>>>>

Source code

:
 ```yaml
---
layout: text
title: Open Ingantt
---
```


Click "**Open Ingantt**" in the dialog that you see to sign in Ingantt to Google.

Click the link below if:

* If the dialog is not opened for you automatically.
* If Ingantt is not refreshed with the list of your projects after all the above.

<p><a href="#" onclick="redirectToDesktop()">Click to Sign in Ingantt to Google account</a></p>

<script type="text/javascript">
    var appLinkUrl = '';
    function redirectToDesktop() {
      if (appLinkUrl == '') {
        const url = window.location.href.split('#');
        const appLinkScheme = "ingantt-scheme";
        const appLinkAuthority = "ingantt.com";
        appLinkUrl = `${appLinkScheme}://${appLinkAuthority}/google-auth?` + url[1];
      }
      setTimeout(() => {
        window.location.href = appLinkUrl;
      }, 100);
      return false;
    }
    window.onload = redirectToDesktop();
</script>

<<<<

Each line above that contains the word "const" should be copied.

* Task response *
        const url = window.location.href.split('#');
        const appLinkScheme = "ingantt-scheme";
        const appLinkAuthority = "ingantt.com";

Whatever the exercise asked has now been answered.